The oxidative nitrate (NO 3 − ) and reductive ammonium (NH 4 + ) constitute the common nitrogen pollution in water. However, the high energy barrier of the comproportionation reaction makes it challenging for the deammoniation and denitrification reactions to occur simultaneously. This study evaluated the performance of simultaneous deammoniation and denitrification under vacuum ultraviolet (VUV) irradiation. The results demonstrate that the reduction reaction of NO 3 − and the oxidation reaction of NH 4 + conform to the pseudo-first-order reaction kinetics, with respective kinetic constants of 0.012 min −1 and 0.002 min −1 . The presence of Cl − and SO 4 2− inhibits the reduction of NO 3 − , while HCO 3 − and CO 3 2− promote NO 3 − reduction and NH 4 + oxidation. The reaction mechanism of simultaneous NO 3 − and NH 4 + removal was proven through free radical capture and electron spin resonance (ESR) experiments. It was determined that NO 3 − was reduced to NO 2 − , NH 4 + , and N 2 by hydrated electrons (e aq – ) in turn.
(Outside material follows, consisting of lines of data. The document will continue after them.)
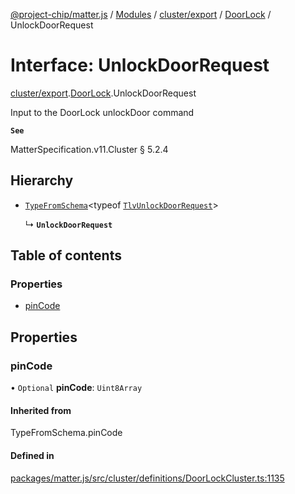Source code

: [@project-chip/matter.js](../README.md) / [Modules](../modules.md) / [cluster/export](../modules/cluster_export.md) / [DoorLock](../modules/cluster_export.DoorLock.md) / UnlockDoorRequest

# Interface: UnlockDoorRequest

[cluster/export](../modules/cluster_export.md).[DoorLock](../modules/cluster_export.DoorLock.md).UnlockDoorRequest

Input to the DoorLock unlockDoor command

**`See`**

MatterSpecification.v11.Cluster § 5.2.4

## Hierarchy

- [`TypeFromSchema`](../modules/tlv_export.md#typefromschema)\<typeof [`TlvUnlockDoorRequest`](../modules/cluster_export.DoorLock.md#tlvunlockdoorrequest)\>

  ↳ **`UnlockDoorRequest`**

## Table of contents

### Properties

- [pinCode](cluster_export.DoorLock.UnlockDoorRequest.md#pincode)

## Properties

### pinCode

• `Optional` **pinCode**: `Uint8Array`

#### Inherited from

TypeFromSchema.pinCode

#### Defined in

[packages/matter.js/src/cluster/definitions/DoorLockCluster.ts:1135](https://github.com/project-chip/matter.js/blob/c0d55745d5279e16fdfaa7d2c564daa31e19c627/packages/matter.js/src/cluster/definitions/DoorLockCluster.ts#L1135)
While the free hydroxyl radical (·OH) produced by direct photolysis of water by VUV was identified as the key to the oxidation of NH 4 + . When NO 3 − and NH 4 + coexist, they can capture e aq – and ·OH, respectively, thus avoiding the quenching of the two highly active species. Thus, energy waste is avoided and nitrogen removal efficiency is improved. The process study shows that the adjustment of the NO 3 − and NH 4 + ratio and the control of process conditions are essential for the synchronous conversion of nitrate and ammonium.